I knew there had to be a season-ending piece, but I had no idea it would take so long. Loyola blew past my main goal for the season, an NCAA Tournament appearance, with Donte Ingram’s beautiful three-point shot splashing at the buzzer against Miami. At that point I was more than satisfied. Then came Custer’s miracle, off-balance, running 20-foot jumper against #3 seed Tennessee that hit rim, bounced high off glass, and through. Then the Townes three against #7 Nevada. And a relative blowout against K-State. But that time, I was hoping against hope that I’d never have to write that column that ended with a loss.
Success always plays with your mind. And as Loyola had a 10-point lead midway in the second half against Michigan, it played hard. “Are we going to win this? I think we can win this! We’re going to win this!
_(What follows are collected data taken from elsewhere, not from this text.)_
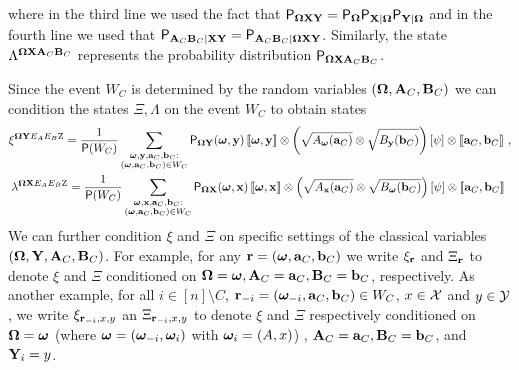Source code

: where in the third line we used the fact that $\P_{\bOmega \bX \bY} = \P_{\bOmega} \P_{\bX | \bOmega} \P_{\bY | \bOmega}$ and in the fourth line we used that $\P_{\bA_C \bB_C | \bX \bY} = \P_{\bA_C \bB_C | \bOmega \bX \bY}$.   Similarly, the state $\Lambda^{\bOmega \bX \bA_C \bB_C}$ represents the probability distribution  $\P_{\bOmega \bX \bA_C \bB_C}$.

Since the event $W_C$ is determined by the random variables $(\bOmega,\bA_C,\bB_C)$ we can {condition} the states $\Xi, \Lambda$ on the event $W_C$ to obtain states
\begin{gather*}
	\xi^{\bOmega \bY E_A E_B \ac} = \frac{1}{\P(W_C)} \sum_{\substack{\bomega, \by, \ba_C, \bb_C: \\ (\bomega,\ba_C,\bb_C) \in W_C}} \P_{\bOmega \bY}(\bomega, \by) \, \puretomixed{\bomega, \by} \otimes \left (\sqrt{A_{\bomega}(\ba_C)} \otimes \sqrt{B_{\by}(\bb_C)} \right ) \left [\psi \right ] \otimes \puretomixed{\ba_C,\bb_C}~, \\
	\lambda^{\bOmega \bX E_A E_B \ac} = \frac{1}{\P(W_C)} \sum_{\substack{\bomega, \bx, \ba_C, \bb_C: \\ (\bomega,\ba_C,\bb_C) \in W_C}} \P_{\bOmega \bX}(\bomega, \bx) \, \puretomixed{\bomega, \bx} \otimes \left (\sqrt{A_{\bx}(\ba_C)} \otimes \sqrt{B_{\bomega}(\bb_C)} \right ) \left [\psi \right ] \otimes \puretomixed{\ba_C,\bb_C}~
\end{gather*}
 
We can further condition $\xi$ and $\Xi$ on specific settings of the classical variables $(\bOmega,\bY,\bA_C,\bB_C)$. For example, for any $\br = (\bomega,\ba_C,\bb_C)$ we write $\xi_\br$ and $\Xi_\br$ to denote $\xi$ and $\Xi$ conditioned on $\bOmega = \bomega, \bA_C = \ba_C,\bB_C = \bb_C$, respectively. As another example, for all $i \in [n] \setminus C$, $\br_\mi = (\bomega_\mi,\ba_C,\bb_C) \in W_C$, $x \in \X$ and $y \in \Y$, we write $\xi_{\br_\mi,x,y}$ an $\Xi_{\br_\mi,x,y}$ to denote $\xi$ and $\Xi$ respectively conditioned on $\bOmega = \bomega$ (where $\bomega = (\bomega_\mi,\bomega_i)$ with $\bomega_i = (A,x)$) ,  $\bA_C = \ba_C, \bB_C = \bb_C$, and $\bY_i = y$.

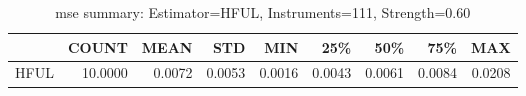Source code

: \begin{table}[ht]
\centering
\caption{mse summary: Estimator=HFUL, Instruments=111, Strength=0.60}
\begin{tabular}{lrrrrrrrr}
\toprule
 & COUNT & MEAN & STD & MIN & 25\% & 50\% & 75\% & MAX \\
\midrule
HFUL & 10.0000 & 0.0072 & 0.0053 & 0.0016 & 0.0043 & 0.0061 & 0.0084 & 0.0208 \\
\bottomrule
\end{tabular}
\end{table}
We are going to the National Championship Final!” It played so hard that the shift in the pace of the game being dictated by Michigan, and the slowly tightening noose of the Michigan defense were barely noticeable. Until the lead was down to 3. Then nothing. Then negative three. And negative six. Finally, 57-69.
I felt bad for the Loyola players who were taking it so hard, in large part because I wasn’t taking it so hard. I felt bad for the students on TV who went down to San Antonio and looked crushed when Loyola lost. I knew that the day would come to write the column that marked the end. But the players didn’t have any concept of an end to the season until it finally arrived, sudden and severe. That sincere #NoFinishLine belief by both players and fans was probably a big part of why they were in San Antonio on the last weekend of the college basketball season.
I remember watching Donte Ingram and Ben Richardson play in their first game as Ramblers, November 11, 2014. That was the year Loyola went to their first post-season tournament in 30 years, when Loyola won the CBI in Richardson and Ingram’s freshman year, part of Loyola’s first recruiting class as members of the MVC. Both of them took steps forward year by year, adding or improving a new facet to their game each off season. And they became steeped in the emerging Loyola culture, helping to integrate players like Lucas Williamson, Aundre Jackson, and Clayton Custer into the philosophy behind Loyola basketball.
As their college basketball careers end in the 2018 Final Four in San Antonio, Richardson and Ingram have been a part of 89 wins against 50 losses in their Loyola careers—the most wins for four-year players since—- EVER, for Loyola. Donte Ingram finishes his career with 1235 points, 688 rebounds, and 175 three-pointers. Ben Richardson ends with 761 points, 306 assists, and 302 rebounds. Both won prestigious league awards—Donte Ingram with the 2018 Second Team recognition and 2018 Arch Madness Most Outstanding Player, and Ben Richardson with the 2018 MVC Defensive Player of the Year award. Donte and Ben—and fellow seniors Aundre Jackson, Nick DiNardi and Carson Shanks– leave Loyola and their fans with banners, trophies, and memories. And most important, they’ve established a new sense of pride, and a culture of success in the program.
Thank you to everyone in the Loyola community—players, coaches, administrators, trainers, sports information, fans, students, and friends—who helped make this fantastic season happen.